=== Task details ===
Return each line below exactly as it reads, and omit any image in it.
..........
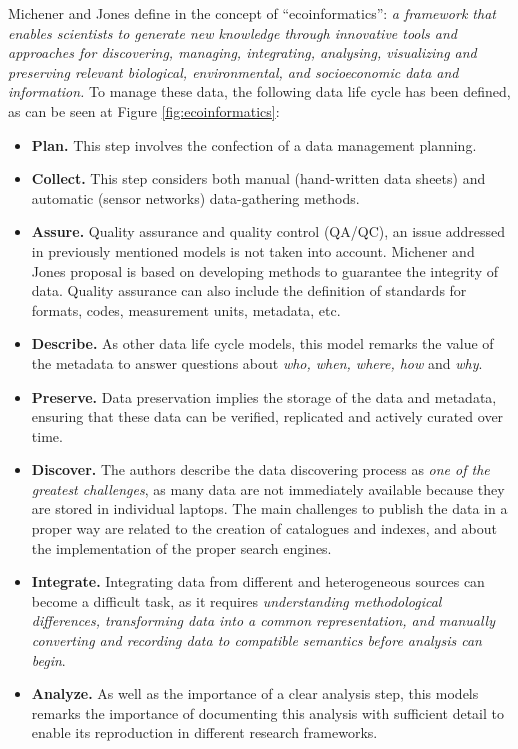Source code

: Michener and Jones define in \cite{michener_ecoinformatics:_2012} the concept of ``ecoinformatics'': \textit{a framework that enables scientists to generate new knowledge through innovative tools and approaches for discovering, managing, integrating, analysing, visualizing and preserving relevant biological, environmental, and socioeconomic data and information.} To manage these data, the following data life cycle has been defined, as can be seen at Figure \ref{fig:ecoinformatics}:
\begin{itemize}
    \item \textbf{Plan.} This step involves the confection of a data management planning.
    \item \textbf{Collect.} This step considers both manual (hand-written data sheets) and automatic (sensor networks) data-gathering methods.
    \item \textbf{Assure.} Quality assurance and quality control (QA/QC), an issue addressed in previously mentioned models is not taken into account. Michener and Jones proposal is based on developing methods to guarantee the integrity of  data. Quality assurance can also include the definition of standards for formats, codes, measurement units, metadata, etc.
    \item \textbf{Describe.} As other data life cycle models, this model remarks the value of the metadata to answer questions about \textit{who, when, where, how} and \textit{why}.
    \item \textbf{Preserve.} Data preservation implies the storage of the data and metadata, ensuring that these data can be verified, replicated and actively curated over time.
    \item \textbf{Discover.} The authors describe the data discovering process as \textit{one of the greatest challenges}, as many data are not immediately available because they are stored in individual laptops. The main challenges to publish the data in a proper way are related to the creation of catalogues and indexes, and about the implementation of the proper search engines.
    \item \textbf{Integrate.} Integrating data from different and heterogeneous sources can become a difficult task, as it requires \textit{understanding methodological differences, transforming data into a common representation, and manually converting and recording data to compatible semantics before analysis can begin}.
    \item \textbf{Analyze.} As well as the importance of a clear analysis step, this models remarks the importance of documenting this analysis with sufficient detail to enable its reproduction in different research frameworks.
\end{itemize}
..........
=== Task solution ===
Source code

: Michener and Jones define in \cite{michener_ecoinformatics:_2012} the concept of ``ecoinformatics'': \textit{a framework that enables scientists to generate new knowledge through innovative tools and approaches for discovering, managing, integrating, analysing, visualizing and preserving relevant biological, environmental, and socioeconomic data and information.} To manage these data, the following data life cycle has been defined, as can be seen at Figure \ref{fig:ecoinformatics}:
\begin{itemize}
    \item \textbf{Plan.} This step involves the confection of a data management planning.
    \item \textbf{Collect.} This step considers both manual (hand-written data sheets) and automatic (sensor networks) data-gathering methods.
    \item \textbf{Assure.} Quality assurance and quality control (QA/QC), an issue addressed in previously mentioned models is not taken into account. Michener and Jones proposal is based on developing methods to guarantee the integrity of  data. Quality assurance can also include the definition of standards for formats, codes, measurement units, metadata, etc.
    \item \textbf{Describe.} As other data life cycle models, this model remarks the value of the metadata to answer questions about \textit{who, when, where, how} and \textit{why}.
    \item \textbf{Preserve.} Data preservation implies the storage of the data and metadata, ensuring that these data can be verified, replicated and actively curated over time.
    \item \textbf{Discover.} The authors describe the data discovering process as \textit{one of the greatest challenges}, as many data are not immediately available because they are stored in individual laptops. The main challenges to publish the data in a proper way are related to the creation of catalogues and indexes, and about the implementation of the proper search engines.
    \item \textbf{Integrate.} Integrating data from different and heterogeneous sources can become a difficult task, as it requires \textit{understanding methodological differences, transforming data into a common representation, and manually converting and recording data to compatible semantics before analysis can begin}.
    \item \textbf{Analyze.} As well as the importance of a clear analysis step, this models remarks the importance of documenting this analysis with sufficient detail to enable its reproduction in different research frameworks.
\end{itemize}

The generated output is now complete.